(Plain-text document sources)
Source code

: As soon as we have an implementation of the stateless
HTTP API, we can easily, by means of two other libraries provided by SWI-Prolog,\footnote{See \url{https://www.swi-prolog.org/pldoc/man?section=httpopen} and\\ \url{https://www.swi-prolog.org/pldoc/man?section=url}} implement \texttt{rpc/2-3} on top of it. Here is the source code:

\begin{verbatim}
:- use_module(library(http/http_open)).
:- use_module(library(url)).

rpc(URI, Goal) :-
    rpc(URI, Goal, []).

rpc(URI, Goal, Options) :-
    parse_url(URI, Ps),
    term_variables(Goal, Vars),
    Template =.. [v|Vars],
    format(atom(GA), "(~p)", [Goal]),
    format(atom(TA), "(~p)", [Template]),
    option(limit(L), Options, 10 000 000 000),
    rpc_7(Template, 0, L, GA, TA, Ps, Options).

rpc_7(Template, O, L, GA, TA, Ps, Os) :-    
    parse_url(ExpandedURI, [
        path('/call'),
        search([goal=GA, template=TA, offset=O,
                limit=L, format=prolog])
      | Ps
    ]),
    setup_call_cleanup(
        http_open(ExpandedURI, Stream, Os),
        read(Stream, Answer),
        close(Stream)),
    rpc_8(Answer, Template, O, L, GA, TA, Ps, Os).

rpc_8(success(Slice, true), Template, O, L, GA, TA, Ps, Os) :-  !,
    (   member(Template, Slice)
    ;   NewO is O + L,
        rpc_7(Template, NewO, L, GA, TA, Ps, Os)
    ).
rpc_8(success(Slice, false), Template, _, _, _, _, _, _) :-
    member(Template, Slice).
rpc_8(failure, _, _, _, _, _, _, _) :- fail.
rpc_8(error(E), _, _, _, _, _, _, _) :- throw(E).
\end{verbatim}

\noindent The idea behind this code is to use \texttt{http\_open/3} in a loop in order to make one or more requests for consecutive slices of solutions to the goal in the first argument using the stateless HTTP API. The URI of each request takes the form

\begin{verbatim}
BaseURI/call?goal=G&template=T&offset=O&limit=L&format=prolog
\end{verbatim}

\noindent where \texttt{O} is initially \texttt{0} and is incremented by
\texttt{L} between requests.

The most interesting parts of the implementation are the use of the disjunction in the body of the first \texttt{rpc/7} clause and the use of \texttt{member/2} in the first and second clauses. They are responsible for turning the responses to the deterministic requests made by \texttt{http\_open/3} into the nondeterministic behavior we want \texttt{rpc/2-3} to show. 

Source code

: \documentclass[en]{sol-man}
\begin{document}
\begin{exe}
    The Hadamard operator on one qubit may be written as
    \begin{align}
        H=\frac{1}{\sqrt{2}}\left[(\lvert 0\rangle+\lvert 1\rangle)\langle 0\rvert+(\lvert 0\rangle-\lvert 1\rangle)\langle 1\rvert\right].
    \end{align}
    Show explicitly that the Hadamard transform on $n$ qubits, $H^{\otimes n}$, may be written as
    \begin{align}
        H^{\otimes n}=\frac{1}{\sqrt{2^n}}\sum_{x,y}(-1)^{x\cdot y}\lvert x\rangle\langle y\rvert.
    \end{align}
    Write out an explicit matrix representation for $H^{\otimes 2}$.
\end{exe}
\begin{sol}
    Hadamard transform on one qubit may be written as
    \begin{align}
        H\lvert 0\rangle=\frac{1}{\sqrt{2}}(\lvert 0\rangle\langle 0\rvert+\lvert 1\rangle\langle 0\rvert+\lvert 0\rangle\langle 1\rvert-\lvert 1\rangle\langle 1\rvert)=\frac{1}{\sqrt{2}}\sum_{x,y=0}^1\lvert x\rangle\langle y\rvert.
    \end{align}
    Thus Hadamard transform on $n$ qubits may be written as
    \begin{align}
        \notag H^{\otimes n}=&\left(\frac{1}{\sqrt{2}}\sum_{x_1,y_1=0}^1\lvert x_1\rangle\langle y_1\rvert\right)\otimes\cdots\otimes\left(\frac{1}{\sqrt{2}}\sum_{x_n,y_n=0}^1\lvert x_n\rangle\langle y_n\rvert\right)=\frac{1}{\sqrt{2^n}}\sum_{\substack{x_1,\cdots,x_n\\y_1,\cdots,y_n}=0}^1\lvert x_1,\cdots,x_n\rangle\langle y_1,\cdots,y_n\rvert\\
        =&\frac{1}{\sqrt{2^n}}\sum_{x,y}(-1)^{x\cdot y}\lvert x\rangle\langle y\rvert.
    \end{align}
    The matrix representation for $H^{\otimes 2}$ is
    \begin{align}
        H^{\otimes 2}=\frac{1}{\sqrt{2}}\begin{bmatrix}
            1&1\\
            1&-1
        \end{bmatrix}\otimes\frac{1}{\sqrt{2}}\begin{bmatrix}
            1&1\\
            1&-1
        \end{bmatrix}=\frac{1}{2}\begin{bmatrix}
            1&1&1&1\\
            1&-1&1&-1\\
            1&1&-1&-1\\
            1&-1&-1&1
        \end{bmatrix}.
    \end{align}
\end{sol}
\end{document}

What this task involves >> Retype every entry, keeping each character as it was.

Exercise solution >>
Source code

: As soon as we have an implementation of the stateless
HTTP API, we can easily, by means of two other libraries provided by SWI-Prolog,\footnote{See \url{https://www.swi-prolog.org/pldoc/man?section=httpopen} and\\ \url{https://www.swi-prolog.org/pldoc/man?section=url}} implement \texttt{rpc/2-3} on top of it. Here is the source code:

\begin{verbatim}
:- use_module(library(http/http_open)).
:- use_module(library(url)).

rpc(URI, Goal) :-
    rpc(URI, Goal, []).

rpc(URI, Goal, Options) :-
    parse_url(URI, Ps),
    term_variables(Goal, Vars),
    Template =.. [v|Vars],
    format(atom(GA), "(~p)", [Goal]),
    format(atom(TA), "(~p)", [Template]),
    option(limit(L), Options, 10 000 000 000),
    rpc_7(Template, 0, L, GA, TA, Ps, Options).

rpc_7(Template, O, L, GA, TA, Ps, Os) :-    
    parse_url(ExpandedURI, [
        path('/call'),
        search([goal=GA, template=TA, offset=O,
                limit=L, format=prolog])
      | Ps
    ]),
    setup_call_cleanup(
        http_open(ExpandedURI, Stream, Os),
        read(Stream, Answer),
        close(Stream)),
    rpc_8(Answer, Template, O, L, GA, TA, Ps, Os).

rpc_8(success(Slice, true), Template, O, L, GA, TA, Ps, Os) :-  !,
    (   member(Template, Slice)
    ;   NewO is O + L,
        rpc_7(Template, NewO, L, GA, TA, Ps, Os)
    ).
rpc_8(success(Slice, false), Template, _, _, _, _, _, _) :-
    member(Template, Slice).
rpc_8(failure, _, _, _, _, _, _, _) :- fail.
rpc_8(error(E), _, _, _, _, _, _, _) :- throw(E).
\end{verbatim}

\noindent The idea behind this code is to use \texttt{http\_open/3} in a loop in order to make one or more requests for consecutive slices of solutions to the goal in the first argument using the stateless HTTP API. The URI of each request takes the form

\begin{verbatim}
BaseURI/call?goal=G&template=T&offset=O&limit=L&format=prolog
\end{verbatim}

\noindent where \texttt{O} is initially \texttt{0} and is incremented by
\texttt{L} between requests.

The most interesting parts of the implementation are the use of the disjunction in the body of the first \texttt{rpc/7} clause and the use of \texttt{member/2} in the first and second clauses. They are responsible for turning the responses to the deterministic requests made by \texttt{http\_open/3} into the nondeterministic behavior we want \texttt{rpc/2-3} to show. 

Source code

: \documentclass[en]{sol-man}
\begin{document}
\begin{exe}
    The Hadamard operator on one qubit may be written as
    \begin{align}
        H=\frac{1}{\sqrt{2}}\left[(\lvert 0\rangle+\lvert 1\rangle)\langle 0\rvert+(\lvert 0\rangle-\lvert 1\rangle)\langle 1\rvert\right].
    \end{align}
    Show explicitly that the Hadamard transform on $n$ qubits, $H^{\otimes n}$, may be written as
    \begin{align}
        H^{\otimes n}=\frac{1}{\sqrt{2^n}}\sum_{x,y}(-1)^{x\cdot y}\lvert x\rangle\langle y\rvert.
    \end{align}
    Write out an explicit matrix representation for $H^{\otimes 2}$.
\end{exe}
\begin{sol}
    Hadamard transform on one qubit may be written as
    \begin{align}
        H\lvert 0\rangle=\frac{1}{\sqrt{2}}(\lvert 0\rangle\langle 0\rvert+\lvert 1\rangle\langle 0\rvert+\lvert 0\rangle\langle 1\rvert-\lvert 1\rangle\langle 1\rvert)=\frac{1}{\sqrt{2}}\sum_{x,y=0}^1\lvert x\rangle\langle y\rvert.
    \end{align}
    Thus Hadamard transform on $n$ qubits may be written as
    \begin{align}
        \notag H^{\otimes n}=&\left(\frac{1}{\sqrt{2}}\sum_{x_1,y_1=0}^1\lvert x_1\rangle\langle y_1\rvert\right)\otimes\cdots\otimes\left(\frac{1}{\sqrt{2}}\sum_{x_n,y_n=0}^1\lvert x_n\rangle\langle y_n\rvert\right)=\frac{1}{\sqrt{2^n}}\sum_{\substack{x_1,\cdots,x_n\\y_1,\cdots,y_n}=0}^1\lvert x_1,\cdots,x_n\rangle\langle y_1,\cdots,y_n\rvert\\
        =&\frac{1}{\sqrt{2^n}}\sum_{x,y}(-1)^{x\cdot y}\lvert x\rangle\langle y\rvert.
    \end{align}
    The matrix representation for $H^{\otimes 2}$ is
    \begin{align}
        H^{\otimes 2}=\frac{1}{\sqrt{2}}\begin{bmatrix}
            1&1\\
            1&-1
        \end{bmatrix}\otimes\frac{1}{\sqrt{2}}\begin{bmatrix}
            1&1\\
            1&-1
        \end{bmatrix}=\frac{1}{2}\begin{bmatrix}
            1&1&1&1\\
            1&-1&1&-1\\
            1&1&-1&-1\\
            1&-1&-1&1
        \end{bmatrix}.
    \end{align}
\end{sol}
\end{document}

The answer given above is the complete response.